Decreto su efficienza energetica – NOVITA’

Lo scorso 18 luglio è stato pubblicato sulla Gazzetta Ufficiale il Decreto Legislativo n. 102/2014, che recepisce in Italia la Direttiva 2012/27/UE sull’efficienza energetica.

Le misure introdotte sono numerose; tra le principali, in relazione alle opportunità che configurano, può essere utile ricordare le seguenti:

> le grandi imprese (cioè le imprese che occupano più di 250 persone, il cui fatturato annuo supera i 50 milioni di euro o il cui totale di bilancio annuo supera i 43 milioni di euro) sono obbligate ad eseguire una diagnosi energetica, condotta da società di servizi energetici, esperti in gestione dell’energia o auditor energetici, nei siti produttivi localizzati sul territorio nazionale entro il 5 dicembre 2015 e successivamente ogni 4 anni; tale obbligo non si applica alle grandi imprese che hanno adottato sistemi di gestione conformi alla norma ISO 50001;

> entro il 19 luglio 2016, tali diagnosi dovranno essere eseguite da soggetti certificati secondo le norme UNI CEI 11352 e UNI CEI 11339 da parte di organismi accreditati; entro lo stesso termine, ESCO ed Energy Manager potranno partecipare al meccanismo dei certificati bianchi solo se in possesso di certificazione, rispettivamente, secondo le norma UNI CEI 11352 e UNI CEI 11339;

> la fine dell’anno il Ministero dello Sviluppo Economico, di concerto con il Ministero dell’Ambiente, pubblicherà un bando (nel limite massimo di 15 milioni di euro per ciascuno degli anni dal 2014 al 2020) per il cofinanziamento di programmi presentati dalle Regioni finalizzati a sostenere la realizzazione di diagnosi energetiche nelle PMI o l’adozione nelle PMI di sistemi di gestione conformi alla norma ISO 50001; i programmi presentati dalle Regioni dovranno prevedere che gli incentivi siano concessi a seguito della effettiva realizzazione delle misure di efficientamento energetico identificate dalla diagnosi energetica o dell’ottenimento della certificazione ISO 50001;

> entro la fine dell’anno, ENEA – in collaborazione con le associazioni di categoria, in particolare delle ESCO e dei Servizi energetici, con le associazione dei consumatori e con le Regioni – dovrà predisporre un programma triennale di informazione e formazione finalizzato a promuovere e facilitare l’uso efficiente dell’energia, finanziato nel limite massimo di 1 milione di euro per ciascuno degli anni 2015, 2016 e 2017.

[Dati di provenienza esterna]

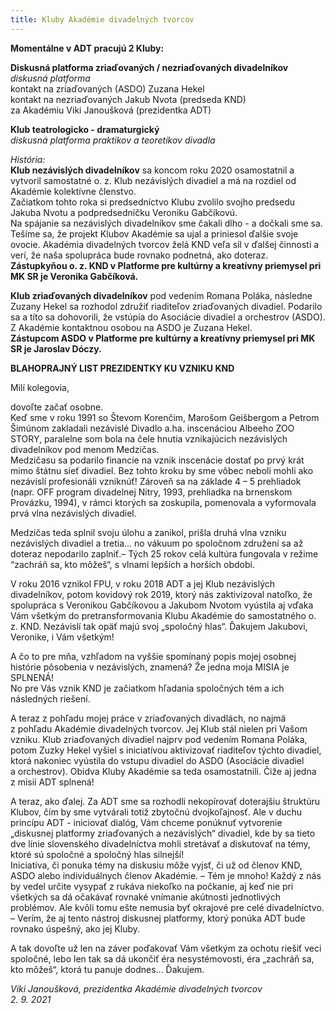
 ```yaml
---
title: Kluby Akadémie divadelných tvorcov
---
```

**Momentálne v ADT pracujú 2 Kluby:**

**Diskusná platforma zriaďovaných / nezriaďovaných divadelníkov**\
*diskusná platforma* \
kontakt na zriaďovaných (ASDO)  Zuzana Hekel\
kontakt na nezriaďovaných Jakub Nvota (predseda KND)\
za Akadémiu Viki Janoušková (prezidentka ADT)

**Klub teatrologicko - dramaturgický**\
*diskusná platforma praktikov a teoretikov divadla*

*História:*\
**Klub nezávislých divadelníkov** sa koncom roku 2020 osamostatnil a vytvoril samostatné o. z. Klub nezávislých divadiel a má na rozdiel od Akadémie kolektívne členstvo. \
Začiatkom tohto roka si predsedníctvo Klubu zvolilo svojho predsedu Jakuba Nvotu a  podpredsedníčku Veroniku Gabčíkovú. \
Na spájanie sa nezávislých divadelníkov sme čakali dlho - a dočkali sme sa. Tešíme sa, že projekt Klubov Akadémie sa ujal a priniesol ďalšie svoje ovocie. Akadémia divadelných tvorcov želá KND veľa síl v ďalšej činnosti a verí, že naša spolupráca bude rovnako podnetná, ako doteraz.\
**Zástupkyňou o. z. KND v Platforme pre kultúrny a kreatívny priemysel pri MK SR je Veronika Gabčíková.**

**Klub zriaďovaných divadelníkov** pod vedením Romana Poláka, následne Zuzany Hekel sa rozhodol združiť riaditeľov zriaďovaných divadiel. Podarilo sa a títo sa dohovorili, že vstúpia do Asociácie divadiel a orchestrov (ASDO). Z Akadémie kontaktnou osobou na ASDO je Zuzana Hekel.\
**Zástupcom ASDO v Platforme pre kultúrny a kreatívny priemysel pri MK SR je Jaroslav Dóczy.**

**BLAHOPRAJNÝ LIST PREZIDENTKY KU VZNIKU KND**

Milí kolegovia,

dovoľte začať osobne.\
Keď sme v roku 1991 so Števom Korenčim, Marošom Geišbergom a Petrom Šimúnom zakladali nezávislé Divadlo a.ha. inscenáciou Albeeho ZOO STORY, paralelne som bola na čele hnutia vznikajúcich nezávislých divadelníkov pod menom Medzičas.\
Medzičasu sa podarilo financie na vznik inscenácie dostať po prvý krát mimo štátnu sieť divadiel. Bez tohto kroku by sme vôbec neboli mohli ako nezávislí profesionáli vzniknúť! Zároveň sa na základe 4 – 5 prehliadok (napr. OFF program divadelnej Nitry, 1993, prehliadka na brnenskom Provázku, 1994), v rámci ktorých sa zoskupila, pomenovala a vyformovala prvá vlna nezávislých divadiel.

Medzičas teda splnil svoju úlohu a zanikol, prišla druhá vlna vzniku nezávislých divadiel a tretia... no vákuum po spoločnom združení sa až doteraz nepodarilo zaplniť.– Tých 25 rokov celá kultúra fungovala v režime “zachráň sa, kto môžeš“, s vlnami lepších a horších období.

V roku 2016 vznikol FPU, v roku 2018 ADT a jej Klub nezávislých divadelníkov, potom kovidový rok 2019, ktorý nás zaktivizoval natoľko, že spolupráca s Veronikou Gabčíkovou a Jakubom Nvotom vyústila aj vďaka Vám všetkým do pretransformovania Klubu Akadémie do samostatného o. z. KND. Nezávislí tak opäť majú svoj „spoločný hlas“. Ďakujem Jakubovi, Veronike, i Vám všetkým!

A čo to pre mňa, vzhľadom na vyššie spomínaný popis mojej osobnej histórie pôsobenia v nezávislých, znamená? Že jedna moja MISIA je SPLNENÁ!\
No pre Vás vznik KND je začiatkom hľadania spoločných tém a ich následných riešení.

A teraz z pohľadu mojej práce v zriaďovaných divadlách, no najmä z pohľadu Akadémie divadelných tvorcov. Jej Klub stál nielen pri Vašom vzniku. Klub zriaďovaných divadiel najprv pod vedením Romana Poláka, potom Zuzky Hekel vyšiel s iniciatívou aktivizovať riaditeľov týchto divadiel, ktorá nakoniec vyústila do vstupu divadiel do ASDO (Asociácie divadiel a orchestrov). Obidva Kluby Akadémie sa teda osamostatnili. Čiže aj jedna z misií ADT splnená!

A teraz, ako ďalej. Za ADT sme sa rozhodli nekopírovať doterajšiu štruktúru Klubov, čím by sme vytvárali totiž zbytočnú dvojkoľajnosť. Ale v duchu princípu ADT - iniciovať dialóg, Vám chceme ponúknuť vytvorenie „diskusnej platformy zriaďovaných a nezávislých“ divadiel, kde by sa tieto dve línie slovenského divadelníctva mohli stretávať a diskutovať na témy, ktoré sú spoločné a spoločný hlas silnejší!\
Iniciatíva, či ponuka témy na diskusiu môže vyjsť, či už od členov KND, ASDO alebo individuálnych členov Akadémie. – Tém je mnoho! Každý z nás by vedel určite vysypať z rukáva niekoľko na počkanie, aj keď nie pri všetkých sa dá očakávať rovnaké vnímanie akútnosti jednotlivých problémov. Ale kvôli tomu ešte nemusia byť okrajové pre celé divadelníctvo. – Verím, že aj tento nástroj diskusnej platformy, ktorý ponúka ADT bude rovnako úspešný, ako jej Kluby.

A tak dovoľte už len na záver poďakovať Vám všetkým za ochotu riešiť veci spoločné, lebo len tak sa dá ukončiť éra nesystémovosti, éra „zachráň sa, kto môžeš“, ktorá tu panuje dodnes... Ďakujem.

*Viki Janoušková, prezidentka Akadémie divadelných tvorcov*\
*2. 9. 2021*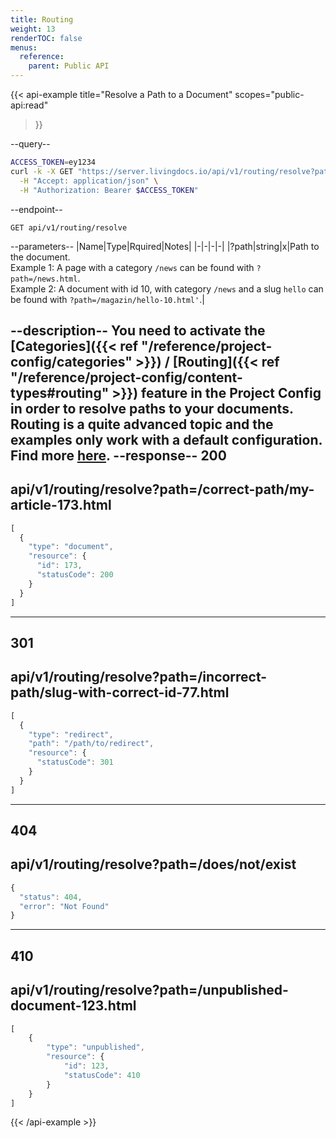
 ```yaml
---
title: Routing
weight: 13
renderTOC: false
menus:
  reference:
    parent: Public API
---
```


{{< api-example
  title="Resolve a Path to a Document"
  scopes="public-api:read"
>}}

--query--

```bash
ACCESS_TOKEN=ey1234
curl -k -X GET "https://server.livingdocs.io/api/v1/routing/resolve?path=:path" \
  -H "Accept: application/json" \
  -H "Authorization: Bearer $ACCESS_TOKEN"
```

--endpoint--
```
GET api/v1/routing/resolve
```

--parameters--
|Name|Type|Rquired|Notes|
|-|-|-|-|
|?path|string|x|Path to the document.<br>Example 1: A page with a category `/news` can be found with `?path=/news.html`.<br>Example 2: A document with id 10, with category `/news` and a slug `hello` can be found with `?path=/magazin/hello-10.html'`.|

--description--
You need to activate the [Categories]({{< ref "/reference/project-config/categories" >}}) / [Routing]({{< ref "/reference/project-config/content-types#routing" >}}) feature in the Project Config in order to resolve paths to your documents. Routing is a quite advanced topic and the examples only work with a default configuration. Find more [here](/guides/organisation/routing-system/).
--response--
200
---
api/v1/routing/resolve?path=/correct-path/my-article-173.html
---
```js
[
  {
    "type": "document",
    "resource": {
      "id": 173,
      "statusCode": 200
    }
  }
]
```
-----
301
---
api/v1/routing/resolve?path=/incorrect-path/slug-with-correct-id-77.html
---
```js
[
  {
    "type": "redirect",
    "path": "/path/to/redirect",
    "resource": {
      "statusCode": 301
    }
  }
]
```
-----
404
---
api/v1/routing/resolve?path=/does/not/exist
---
```js
{
  "status": 404,
  "error": "Not Found"
}
```
-----
410
---
api/v1/routing/resolve?path=/unpublished-document-123.html
---
```js
[
    {
        "type": "unpublished",
        "resource": {
            "id": 123,
            "statusCode": 410
        }
    }
]
```

{{< /api-example >}}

> entro il 31 dicembre 2014, ACCREDIA, in collaborazione con il CTI, sottoporrà per approvazione al Ministero dello Sviluppo Economico e al Ministero dell’Ambiente gli schemi di accreditamento per la conformità alle norme tecniche in materia di ESCO, esperti in gestione dell’energia, sistemi di gestione dell’energia, diagnosi energetiche.